The self-styled hard-boiled people and the people who pretend they are less sophisticated than they are, look to Dorothy Dix for a way out of all their troubles. These two classes are to be reckoned with, because they are always telling their troubles to some confidant—the less known, the better. But the vast majority of the people who write to Dorothy Dix for counsel and guidance are profoundly sincere and earnest, not so much because they fear to be otherwise, but because they are so firmly persuaded of the sincerity and earnestness of life itself, when they look it square in the face and without pose of any kind. All and any of these correspondents of Dorothy Dix are struggling with their problems of how to make life livable. In the case of the young woman who has a good job and, at the same time, has a good home with her parents, the question arises whether she should marry the man she likes, and who on his part likes her, and then undertake to become a parent herself without a salaried job and without the safeguard of the home provided by her father and mother. On the other side there appears the problem of the young man, who would marry, but for responsibilities, psychological as well as financial, that make him stop, look and listen before he leaves a dependent father and mother unsupported.

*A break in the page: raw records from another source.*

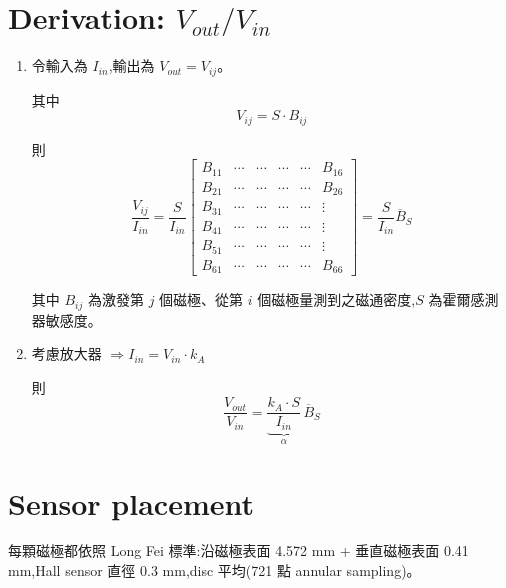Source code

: \documentclass[12pt,a4paper]{article}
\begin{document}
\section{Derivation: $V_{out}/V_{in}$}

\begin{enumerate}
    \item 令輸入為 $I_{in}$,輸出為 $V_{out} = V_{ij}$。

    其中
    \begin{equation}
        V_{ij} = S \cdot B_{ij}
    \end{equation}

    則
    \begin{equation}
        \frac{V_{ij}}{I_{in}} = \frac{S}{I_{in}}
        \begin{bmatrix}
            B_{11} & \cdots & \cdots & \cdots & \cdots & B_{16} \\
            B_{21} & \cdots & \cdots & \cdots & \cdots & B_{26} \\
            B_{31} & \cdots & \cdots & \cdots & \cdots & \vdots \\
            B_{41} & \cdots & \cdots & \cdots & \cdots & \vdots \\
            B_{51} & \cdots & \cdots & \cdots & \cdots & \vdots \\
            B_{61} & \cdots & \cdots & \cdots & \cdots & B_{66}
        \end{bmatrix}
        = \frac{S}{I_{in}} \overline{B}_S
    \end{equation}

    其中 $B_{ij}$ 為激發第 $j$ 個磁極、從第 $i$ 個磁極量測到之磁通密度,$S$ 為霍爾感測器敏感度。

    \item 考慮放大器 $\Rightarrow I_{in} = V_{in} \cdot k_A$

    則
    \begin{equation}
        \frac{V_{out}}{V_{in}} = \underbrace{\frac{k_A \cdot S}{I_{in}}}_{\alpha}\,\overline{B}_S
    \end{equation}
\end{enumerate}

\section{Sensor placement}

每顆磁極都依照 Long Fei 標準:沿磁極表面 4.572 mm + 垂直磁極表面 0.41 mm,Hall sensor 直徑 0.3 mm,disc 平均(721 點 annular sampling)。
\end{document}
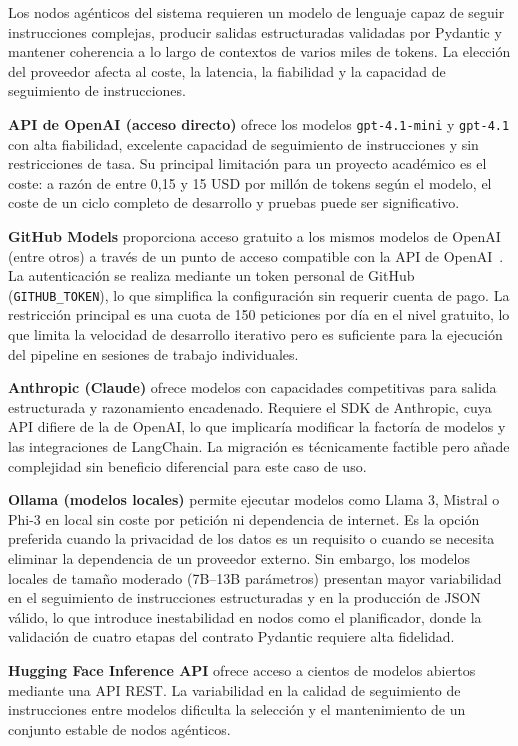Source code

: Los nodos agénticos del sistema requieren un modelo de lenguaje capaz de seguir instrucciones complejas, producir salidas estructuradas validadas por Pydantic y mantener coherencia a lo largo de contextos de varios miles de tokens. La elección del proveedor afecta al coste, la latencia, la fiabilidad y la capacidad de seguimiento de instrucciones.

\textbf{API de OpenAI (acceso directo)} ofrece los modelos \texttt{gpt-4.1-mini} y \texttt{gpt-4.1} con alta fiabilidad, excelente capacidad de seguimiento de instrucciones y sin restricciones de tasa. Su principal limitación para un proyecto académico es el coste: a razón de entre 0,15 y 15 USD por millón de tokens según el modelo, el coste de un ciclo completo de desarrollo y pruebas puede ser significativo.

\textbf{GitHub Models} proporciona acceso gratuito a los mismos modelos de OpenAI (entre otros) a través de un punto de acceso compatible con la API de OpenAI~\cite{github_models}. La autenticación se realiza mediante un token personal de GitHub (\texttt{GITHUB\_TOKEN}), lo que simplifica la configuración sin requerir cuenta de pago. La restricción principal es una cuota de 150 peticiones por día en el nivel gratuito, lo que limita la velocidad de desarrollo iterativo pero es suficiente para la ejecución del pipeline en sesiones de trabajo individuales.

\textbf{Anthropic (Claude)} ofrece modelos con capacidades competitivas para salida estructurada y razonamiento encadenado. Requiere el SDK de Anthropic, cuya API difiere de la de OpenAI, lo que implicaría modificar la factoría de modelos y las integraciones de LangChain. La migración es técnicamente factible pero añade complejidad sin beneficio diferencial para este caso de uso.

\textbf{Ollama (modelos locales)} permite ejecutar modelos como Llama 3, Mistral o Phi-3 en local sin coste por petición ni dependencia de internet. Es la opción preferida cuando la privacidad de los datos es un requisito o cuando se necesita eliminar la dependencia de un proveedor externo. Sin embargo, los modelos locales de tamaño moderado (7B--13B parámetros) presentan mayor variabilidad en el seguimiento de instrucciones estructuradas y en la producción de JSON válido, lo que introduce inestabilidad en nodos como el planificador, donde la validación de cuatro etapas del contrato Pydantic requiere alta fidelidad.

\textbf{Hugging Face Inference API} ofrece acceso a cientos de modelos abiertos mediante una API REST. La variabilidad en la calidad de seguimiento de instrucciones entre modelos dificulta la selección y el mantenimiento de un conjunto estable de nodos agénticos.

We pass to the men and women who are actually married and suddenly discover that they are facing the real and inevitable conflict of life at home as compared with the daily battle of the business world. Some husbands are go-getters, but they do not get anywhere because their wives are shiftless as home managers, or because they are spendthrifts, and would always, without trying, spend twice as much money as any husband has, or can earn. Some wives are the best of helpmates, but are linked to husbands who simply cannot or will not achieve the quiet fame of a weekly pay-envelope which is the rock foundation of “Home Sweet Home.”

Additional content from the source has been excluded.